Литмир - Электронная Библиотека
Содержание  
A
A

Алексей Ефимович также нашел неприличным, чтобы в число воскресных лакомств, которые покупались на собственные деньги, хранящиеся у ротных командиров, входили колбаса и булки, а между тем по воскресеньям более всего чувствовался голод, так как более всего находились в движении, и обед, быв не так сытен, оканчивался слоеным пирожком.

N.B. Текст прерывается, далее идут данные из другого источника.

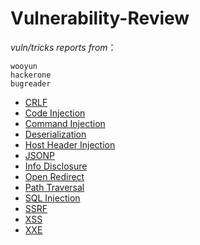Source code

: # Vulnerability-Review


*vuln/tricks reports from*：
```
wooyun 
hackerone 
bugreader 
```

- [CRLF](https://github.com/0wlsec/Vuln-Review/blob/main/CRLF.md)
- [Code Injection](https://github.com/0wlsec/Vuln-Review/blob/main/Code%20Injection.md)
- [Command Injection](https://github.com/0wlsec/Vuln-Review/blob/main/Command%20Injection.md)
- [Deserialization](https://github.com/0wlsec/Vuln-Review/blob/main/Deserialization.md)
- [Host Header Injection](https://github.com/0wlsec/Vuln-Review/blob/main/Host%20Header%20Injection.md)
- [JSONP](https://github.com/0wlsec/Vuln-Review/blob/main/JSONP.md)
- [Info Disclosure](https://github.com/0wlsec/Vuln-Review/blob/main/Info%20Disclosure.md)
- [Open Redirect](https://github.com/0wlsec/Vuln-Review/blob/main/Open%20Redirect.md)
- [Path Traversal](https://github.com/0wlsec/Vuln-Review/blob/main/Path%20Traversal.md)
- [SQL Injection](https://github.com/0wlsec/Vuln-Review/blob/main/SQL%20Injection.md)
- [SSRF](https://github.com/0wlsec/Vuln-Review/blob/main/SSRF.md)
- [XSS](https://github.com/0wlsec/Vuln-Review/blob/main/XSS.md)
- [XXE](https://github.com/0wlsec/Vuln-Review/blob/main/XXE.md)

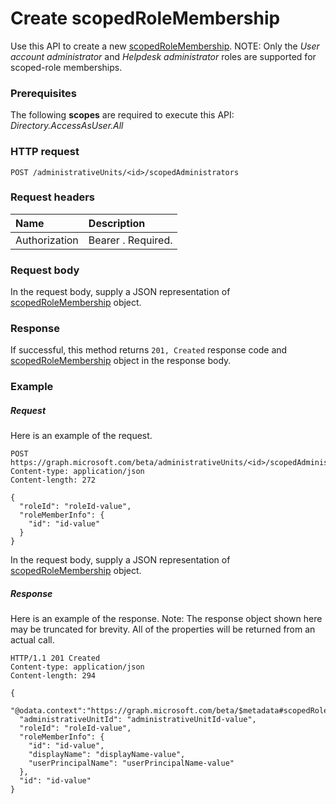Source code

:# Create scopedRoleMembership

Use this API to create a new [scopedRoleMembership](../resources/scopedrolemembership.md). NOTE: Only the *User account administrator* and *Helpdesk administrator* roles are supported for scoped-role memberships.

### Prerequisites
The following **scopes** are required to execute this API: *Directory.AccessAsUser.All*

### HTTP request
<!-- { "blockType": "ignored" } -->
```http
POST /administrativeUnits/<id>/scopedAdministrators
```
### Request headers
| Name      |Description|
|:----------|:----------|
| Authorization  | Bearer <token>. Required.|

### Request body
In the request body, supply a JSON representation of [scopedRoleMembership](../resources/scopedrolemembership.md) object.


### Response
If successful, this method returns `201, Created` response code and [scopedRoleMembership](../resources/scopedrolemembership.md) object in the response body.

### Example
##### Request
Here is an example of the request.
<!-- {
  "blockType": "request",
  "name": "create_scopedrolemembership_from_administrativeunit"
}-->
```http
POST https://graph.microsoft.com/beta/administrativeUnits/<id>/scopedAdministrators
Content-type: application/json
Content-length: 272

{
  "roleId": "roleId-value",
  "roleMemberInfo": {
    "id": "id-value"
  }
}
```
In the request body, supply a JSON representation of [scopedRoleMembership](../resources/scopedrolemembership.md) object.
##### Response
Here is an example of the response. Note: The response object shown here may be truncated for brevity. All of the properties will be returned from an actual call.
<!-- {
  "blockType": "response",
  "truncated": true,
  "@odata.type": "microsoft.graph.scopedrolemembership"
} -->
```http
HTTP/1.1 201 Created
Content-type: application/json
Content-length: 294

{
  "@odata.context":"https://graph.microsoft.com/beta/$metadata#scopedRoleMemberships/$entity",
  "administrativeUnitId": "administrativeUnitId-value",
  "roleId": "roleId-value",
  "roleMemberInfo": {
    "id": "id-value",
    "displayName": "displayName-value",
    "userPrincipalName": "userPrincipalName-value"
  },
  "id": "id-value"
}
```

<!-- uuid: 8fcb5dbc-d5aa-4681-8e31-b001d5168d79
2015-10-25 14:57:30 UTC -->
<!-- {
  "type": "#page.annotation",
  "description": "Create scopedRoleMembership",
  "keywords": "",
  "section": "documentation",
  "tocPath": ""
}-->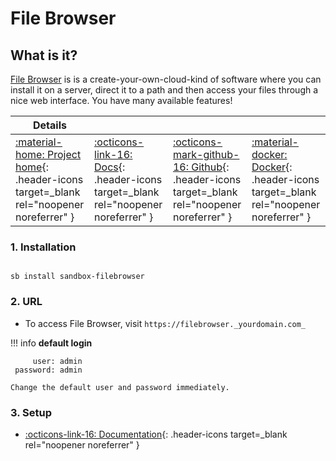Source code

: # File Browser

## What is it?

[File Browser](https://filebrowser.org/) is is a create-your-own-cloud-kind of software where you can install it on a server, direct it to a path and then access your files through a nice web interface. You have many available features!

| Details     |             |             |             |
|-------------|-------------|-------------|-------------|
| [:material-home: Project home](https://filebrowser.org/){: .header-icons target=_blank rel="noopener noreferrer" } | [:octicons-link-16: Docs](https://filebrowser.org/features){: .header-icons target=_blank rel="noopener noreferrer" } | [:octicons-mark-github-16: Github](https://github.com/filebrowser/filebrowser){: .header-icons target=_blank rel="noopener noreferrer" } | [:material-docker: Docker](https://hub.docker.com/r/filebrowser/filebrowser){: .header-icons target=_blank rel="noopener noreferrer" }|

### 1. Installation

``` shell

sb install sandbox-filebrowser

```

### 2. URL

- To access File Browser, visit `https://filebrowser._yourdomain.com_`

!!! info
    **default login** <br />

   ``` { .yaml }
        user: admin
    password: admin
   ```

    Change the default user and password immediately.

### 3. Setup

- [:octicons-link-16: Documentation](https://filebrowser.org/features){: .header-icons target=_blank rel="noopener noreferrer" }
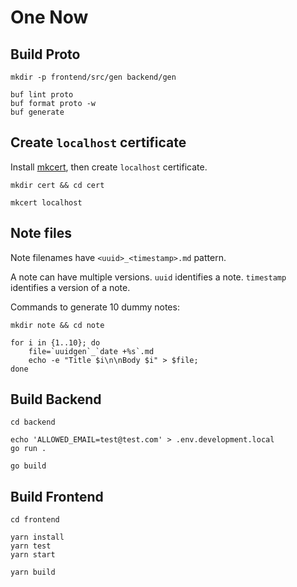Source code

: # One Now

## Build Proto

```
mkdir -p frontend/src/gen backend/gen

buf lint proto
buf format proto -w
buf generate
```

## Create `localhost` certificate

Install [mkcert](https://github.com/FiloSottile/mkcert), then create `localhost` certificate.

```
mkdir cert && cd cert

mkcert localhost
```

## Note files

Note filenames have `<uuid>_<timestamp>.md` pattern.

A note can have multiple versions. `uuid` identifies a note. `timestamp` identifies a version of a note.

Commands to generate 10 dummy notes:

```
mkdir note && cd note

for i in {1..10}; do
    file=`uuidgen`_`date +%s`.md
    echo -e "Title $i\n\nBody $i" > $file;
done
```

## Build Backend

```
cd backend

echo 'ALLOWED_EMAIL=test@test.com' > .env.development.local
go run .

go build
```

## Build Frontend

```
cd frontend

yarn install
yarn test
yarn start

yarn build
```
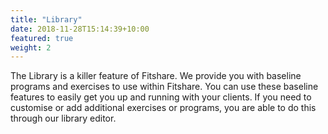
 ```yaml
---
title: "Library"
date: 2018-11-28T15:14:39+10:00
featured: true
weight: 2
---
```


The Library is a killer feature of Fitshare. We provide you with baseline programs and exercises to use within Fitshare.
You can use these baseline features to easily get you up and running with your clients. If you need to customise or add 
additional exercises or programs, you are able to do this through our library editor.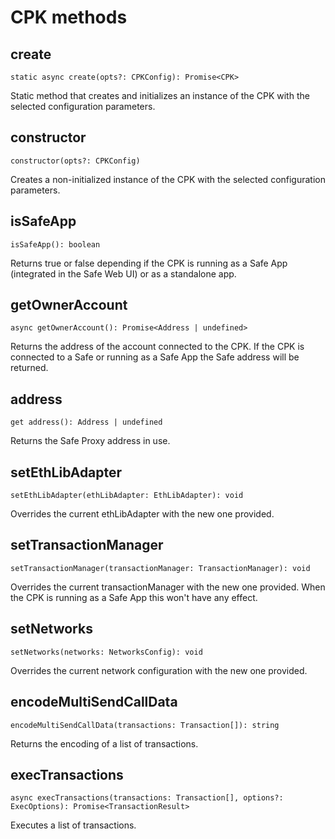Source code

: # CPK methods

## create
```
static async create(opts?: CPKConfig): Promise<CPK>
```
Static method that creates and initializes an instance of the CPK with the selected configuration parameters.

## constructor
```
constructor(opts?: CPKConfig)
```
Creates a non-initialized instance of the CPK with the selected configuration parameters.

## isSafeApp
```
isSafeApp(): boolean
```
Returns true or false depending if the CPK is running as a Safe App (integrated in the Safe Web UI) or as a standalone app.

## getOwnerAccount
```
async getOwnerAccount(): Promise<Address | undefined>
```
Returns the address of the account connected to the CPK. If the CPK is connected to a Safe or running as a Safe App the Safe address will be returned.

## address
```
get address(): Address | undefined
```
Returns the Safe Proxy address in use.

## setEthLibAdapter
```
setEthLibAdapter(ethLibAdapter: EthLibAdapter): void
```
Overrides the current ethLibAdapter with the new one provided.

## setTransactionManager
```
setTransactionManager(transactionManager: TransactionManager): void
```
Overrides the current transactionManager with the new one provided. When the CPK is running as a Safe App this won't have any effect.

## setNetworks
```
setNetworks(networks: NetworksConfig): void
```
Overrides the current network configuration with the new one provided.

## encodeMultiSendCallData
```
encodeMultiSendCallData(transactions: Transaction[]): string
```
Returns the encoding of a list of transactions.

## execTransactions
```
async execTransactions(transactions: Transaction[], options?: ExecOptions): Promise<TransactionResult>
```
Executes a list of transactions.
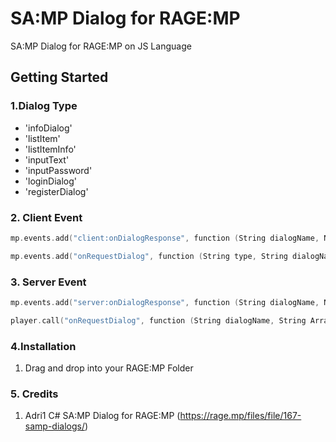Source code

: # SA:MP Dialog for RAGE:MP
SA:MP Dialog for RAGE:MP on JS Language

## Getting Started

### 1.Dialog Type

* 'infoDialog'
* 'listItem'
* 'listItemInfo'
* 'inputText'
* 'inputPassword'
* 'loginDialog'
* 'registerDialog'

### 2. Client Event

```c 
mp.events.add("client:onDialogResponse", function (String dialogName, Number button, Number listSelected, String textInput, String passwordInput))
```
```c 
mp.events.add("onRequestDialog", function (String type, String dialogName, String dialogCaption, String dialogInfo, String Array dialogListItem, String Array dialogButton))
```

### 3. Server Event

```c 
mp.events.add("server:onDialogResponse", function (String dialogName, Number button, Number listSelected, String textInput, String passwordInput))
```

```c 
player.call("onRequestDialog", function (String dialogName, String Array button, String Array listSelected, String textInput, String passwordInput))
```

### 4.Installation
1. Drag and drop into your RAGE:MP Folder

### 5. Credits
1. Adri1 C# SA:MP Dialog for RAGE:MP (https://rage.mp/files/file/167-samp-dialogs/)

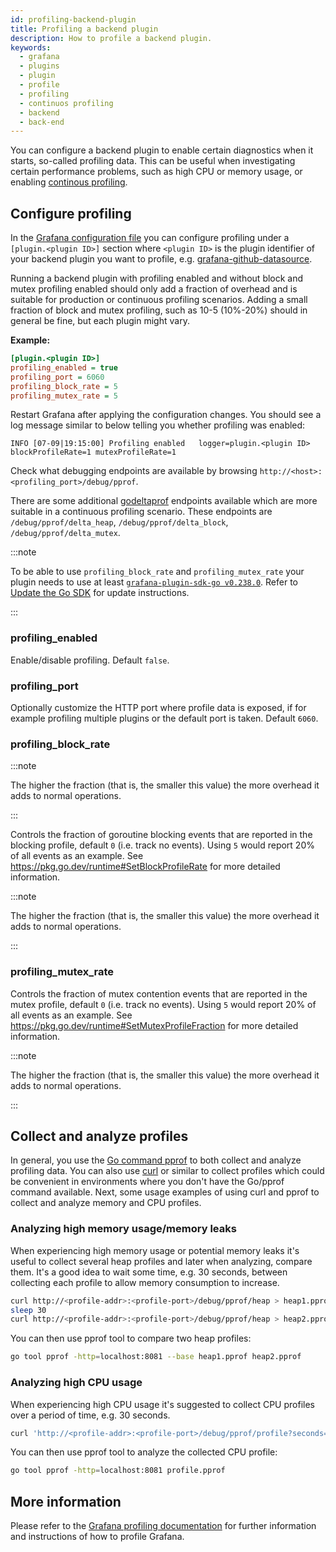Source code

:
 ```yaml
---
id: profiling-backend-plugin
title: Profiling a backend plugin
description: How to profile a backend plugin.
keywords:
  - grafana
  - plugins
  - plugin
  - profile
  - profiling
  - continuos profiling
  - backend
  - back-end
---
```


You can configure a backend plugin to enable certain diagnostics when it starts, so-called profiling data. This can be useful
when investigating certain performance problems, such as high CPU or memory usage, or enabling [continous profiling](https://grafana.com/oss/pyroscope/).

## Configure profiling

In the [Grafana configuration file](https://grafana.com/docs/grafana/latest/setup-grafana/configure-grafana/) you can configure profiling under a `[plugin.<plugin ID>]` section where `<plugin ID>` is the plugin identifier of your backend plugin you want to profile, e.g. [grafana-github-datasource](https://grafana.com/grafana/plugins/grafana-github-datasource/).

Running a backend plugin with profiling enabled and without block and mutex profiling enabled should only add a fraction of overhead and is suitable for production or continuous profiling scenarios. Adding a small fraction of block and mutex profiling, such as 10-5 (10%-20%) should in general be fine, but each plugin might vary.

**Example:**

```ini title="custom.ini"
[plugin.<plugin ID>]
profiling_enabled = true
profiling_port = 6060
profiling_block_rate = 5
profiling_mutex_rate = 5
```

Restart Grafana after applying the configuration changes. You should see a log message similar to below telling you whether profiling was enabled:

```shell
INFO [07-09|19:15:00] Profiling enabled   logger=plugin.<plugin ID> blockProfileRate=1 mutexProfileRate=1
```

Check what debugging endpoints are available by browsing `http://<host>:<profiling_port>/debug/pprof`.

There are some additional [godeltaprof](https://github.com/grafana/pyroscope-go/tree/main/godeltaprof) endpoints available which are more suitable in a continuous profiling scenario. These endpoints are `/debug/pprof/delta_heap`, `/debug/pprof/delta_block`, `/debug/pprof/delta_mutex`.

:::note

To be able to use `profiling_block_rate` and `profiling_mutex_rate` your plugin needs to use at least [`grafana-plugin-sdk-go v0.238.0`](https://github.com/grafana/grafana-plugin-sdk-go/releases/tag/v0.238.0). Refer to [Update the Go SDK](../../create-a-plugin/develop-a-plugin/work-with-backend) for update instructions.

:::

### profiling_enabled

Enable/disable profiling. Default `false`.

### profiling_port

Optionally customize the HTTP port where profile data is exposed, if for example profiling multiple plugins or the default port is taken. Default `6060`.

### profiling_block_rate

:::note

The higher the fraction (that is, the smaller this value) the more overhead it adds to normal operations.

:::

Controls the fraction of goroutine blocking events that are reported in the blocking profile, default `0` (i.e. track no events). Using `5` would report 20% of all events as an example. See https://pkg.go.dev/runtime#SetBlockProfileRate for more detailed information.

:::note

The higher the fraction (that is, the smaller this value) the more overhead it adds to normal operations.

:::

### profiling_mutex_rate

Controls the fraction of mutex contention events that are reported in the mutex profile, default `0` (i.e. track no events). Using `5` would report 20% of all events as an example. See https://pkg.go.dev/runtime#SetMutexProfileFraction for more detailed information.

:::note

The higher the fraction (that is, the smaller this value) the more overhead it adds to normal operations.

:::

## Collect and analyze profiles

In general, you use the [Go command pprof](https://golang.org/cmd/pprof/) to both collect and analyze profiling data. You can also use [curl](https://curl.se/) or similar to collect profiles which could be convenient in environments where you don't have the Go/pprof command available. Next, some usage examples of using curl and pprof to collect and analyze memory and CPU profiles.

### Analyzing high memory usage/memory leaks

When experiencing high memory usage or potential memory leaks it's useful to collect several heap profiles and later when analyzing, compare them. It's a good idea to wait some time, e.g. 30 seconds, between collecting each profile to allow memory consumption to increase.

```bash
curl http://<profile-addr>:<profile-port>/debug/pprof/heap > heap1.pprof
sleep 30
curl http://<profile-addr>:<profile-port>/debug/pprof/heap > heap2.pprof
```

You can then use pprof tool to compare two heap profiles:

```bash
go tool pprof -http=localhost:8081 --base heap1.pprof heap2.pprof
```

### Analyzing high CPU usage

When experiencing high CPU usage it's suggested to collect CPU profiles over a period of time, e.g. 30 seconds.

```bash
curl 'http://<profile-addr>:<profile-port>/debug/pprof/profile?seconds=30' > profile.pprof
```

You can then use pprof tool to analyze the collected CPU profile:

```bash
go tool pprof -http=localhost:8081 profile.pprof
```

## More information

Please refer to the [Grafana profiling documentation](https://grafana.com/docs/grafana/next/setup-grafana/configure-grafana/configure-tracing/#turn-on-profiling-and-collect-profiles) for further information and instructions of how to profile Grafana.
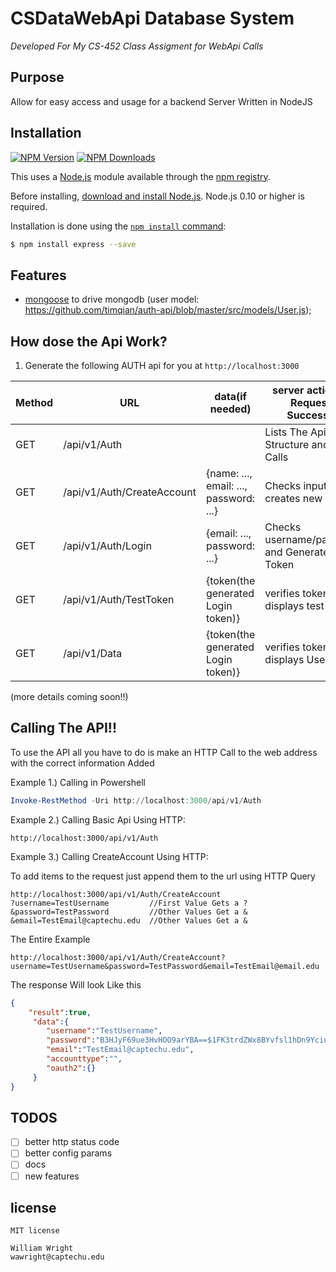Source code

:# CSDataWebApi Database System 
*Developed For My CS-452 Class Assigment for WebApi Calls*
## Purpose
Allow for easy access and usage for a backend Server Written in NodeJS
## Installation
 [![NPM Version][npm-image]][npm-url]
 [![NPM Downloads][downloads-image]][downloads-url]
  
This uses a [Node.js](https://nodejs.org/en/) module available through the
[npm registry](https://www.npmjs.com/).

Before installing, [download and install Node.js](https://nodejs.org/en/download/).
Node.js 0.10 or higher is required.

Installation is done using the
[`npm install` command](https://docs.npmjs.com/getting-started/installing-npm-packages-locally):

```bash
$ npm install express --save
```


## Features
- [mongoose](https://github.com/Automattic/mongoose) to drive mongodb (user model: https://github.com/timqian/auth-api/blob/master/src/models/User.js);
## How dose the Api Work?

1. Generate the following AUTH api for you at `http://localhost:3000`


|Method| URL                        | data(if needed)                        | server action(The Request is Successful)          |
| ---- |----------------------------| ---------------------------------------| --------------------------------------------------|
| GET | /api/v1/Auth                |                                        |Lists The Api Structure and usage Calls            |
| GET | /api/v1/Auth/CreateAccount  | {name: ..., email: ..., password: ...} |Checks inputs and creates new Account              |
| GET | /api/v1/Auth/Login          | {email: ..., password: ...}            |Checks username/passwords and Generates APi Token  |
| GET | /api/v1/Auth/TestToken      | {token(the generated Login token)}           |verifies token and displays test data              |
| GET | /api/v1/Data                | {token(the generated Login token)}           |verifies token and displays Users Data             |

(more details coming soon!!)

## Calling The API!!
To use the API all you have to do is make an HTTP Call to the web address with the correct information Added

Example 1.) Calling in Powershell
```powershell
Invoke-RestMethod -Uri http://localhost:3000/api/v1/Auth
```
Example 2.) Calling Basic Api Using HTTP:
```http
http://localhost:3000/api/v1/Auth
```
Example 3.) Calling CreateAccount Using HTTP:

To add items to the request just append them to the url using HTTP Query
 ```http
http://localhost:3000/api/v1/Auth/CreateAccount
?username=TestUsername         //First Value Gets a ?
&password=TestPassword         //Other Values Get a &
&email=TestEmail@captechu.edu  //Other Values Get a &
 ```
The Entire Example
```http
http://localhost:3000/api/v1/Auth/CreateAccount?username=TestUsername&password=TestPassword&email=TestEmail@email.edu
```
The response Will look Like this
```json
{
    "result":true,
     "data":{
        "username":"TestUsername",
        "password":"B3HJyF69ue3HvHOO9arYBA==$1FK3trdZWx8BYvfsl1hDn9Yciu4PwBGUiVxGKFRYGN//jArcRA501rQOdPJOuZrbeIKBP30bcMYbOYNe+vpHkw==",
        "email":"TestEmail@captechu.edu",
        "accounttype":"",
        "oauth2":{}
     }
}
```






## TODOS

   - [ ] better http status code
   - [ ] better config params
   - [ ] docs
   - [ ] new features

## license
    MIT license
    
    William Wright
    wawright@captechu.edu
[npm-image]: https://img.shields.io/npm/v/express.svg
[npm-url]: https://npmjs.org/package/express
[downloads-image]: https://img.shields.io/npm/dm/express.svg
[downloads-url]: https://npmjs.org/package/express
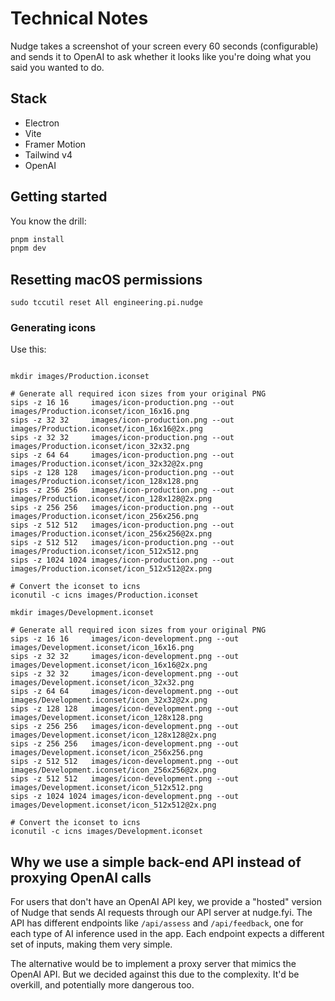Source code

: # Technical Notes

Nudge takes a screenshot of your screen every 60 seconds (configurable) and
sends it to OpenAI to ask whether it looks like you're doing what you said you
wanted to do.

## Stack

- Electron
- Vite
- Framer Motion
- Tailwind v4
- OpenAI

## Getting started

You know the drill:

```bash
pnpm install
pnpm dev
```

## Resetting macOS permissions

```
sudo tccutil reset All engineering.pi.nudge
```

### Generating icons

Use this:

```

mkdir images/Production.iconset

# Generate all required icon sizes from your original PNG
sips -z 16 16     images/icon-production.png --out images/Production.iconset/icon_16x16.png
sips -z 32 32     images/icon-production.png --out images/Production.iconset/icon_16x16@2x.png
sips -z 32 32     images/icon-production.png --out images/Production.iconset/icon_32x32.png
sips -z 64 64     images/icon-production.png --out images/Production.iconset/icon_32x32@2x.png
sips -z 128 128   images/icon-production.png --out images/Production.iconset/icon_128x128.png
sips -z 256 256   images/icon-production.png --out images/Production.iconset/icon_128x128@2x.png
sips -z 256 256   images/icon-production.png --out images/Production.iconset/icon_256x256.png
sips -z 512 512   images/icon-production.png --out images/Production.iconset/icon_256x256@2x.png
sips -z 512 512   images/icon-production.png --out images/Production.iconset/icon_512x512.png
sips -z 1024 1024 images/icon-production.png --out images/Production.iconset/icon_512x512@2x.png

# Convert the iconset to icns
iconutil -c icns images/Production.iconset
```

```
mkdir images/Development.iconset

# Generate all required icon sizes from your original PNG
sips -z 16 16     images/icon-development.png --out images/Development.iconset/icon_16x16.png
sips -z 32 32     images/icon-development.png --out images/Development.iconset/icon_16x16@2x.png
sips -z 32 32     images/icon-development.png --out images/Development.iconset/icon_32x32.png
sips -z 64 64     images/icon-development.png --out images/Development.iconset/icon_32x32@2x.png
sips -z 128 128   images/icon-development.png --out images/Development.iconset/icon_128x128.png
sips -z 256 256   images/icon-development.png --out images/Development.iconset/icon_128x128@2x.png
sips -z 256 256   images/icon-development.png --out images/Development.iconset/icon_256x256.png
sips -z 512 512   images/icon-development.png --out images/Development.iconset/icon_256x256@2x.png
sips -z 512 512   images/icon-development.png --out images/Development.iconset/icon_512x512.png
sips -z 1024 1024 images/icon-development.png --out images/Development.iconset/icon_512x512@2x.png

# Convert the iconset to icns
iconutil -c icns images/Development.iconset
```

## Why we use a simple back-end API instead of proxying OpenAI calls

For users that don't have an OpenAI API key, we provide a "hosted" version of
Nudge that sends AI requests through our API server at nudge.fyi. The API has
different endpoints like `/api/assess` and `/api/feedback`, one for each type of
AI inference used in the app. Each endpoint expects a different set of inputs,
making them very simple.

The alternative would be to implement a proxy server that mimics the OpenAI API.
But we decided against this due to the complexity. It'd be overkill, and
potentially more dangerous too.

Питание наше состояло утром из кружки сбитня с молоком и булки из второго сорта муки, величиной гораздо меньше обыкновенной французской; золотушным вместо сбитня давалось молоко. Сбитень с молоком составлял приятный напиток, а булка представляла солидный «денежный знак»: за нее можно было обменять и карандаши, и тетради. Она была единицей при проигрыше пари и проч. С 11 часов давался кусок черного хлеба, а в час — обед, состоявший из трех блюд: супа или щей, куска вареного мяса с огурцом или гарниром, пирог или каша; за вторым блюдом ставились графины с водой и квасом. Затем ужин состоял из двух блюд: супа и каши-размазни или крупеников или картофеля в мундире с маслом, а иногда вместо ужина давалась кружка молока и булка. Если каша-размазня подавалась часто и надоедала воспитанникам, то кашей смазывались салфетки. Этим выражался протест эконому <…>. Перед обедом пелась молитва всеми воспитанниками, а также часто пелась и вечерняя молитва. В Тульском корпусе на молитву выходили три воспитанника: православный, лютеранин и католик. Лютеранин читал по-немецки, а католик — по-польски.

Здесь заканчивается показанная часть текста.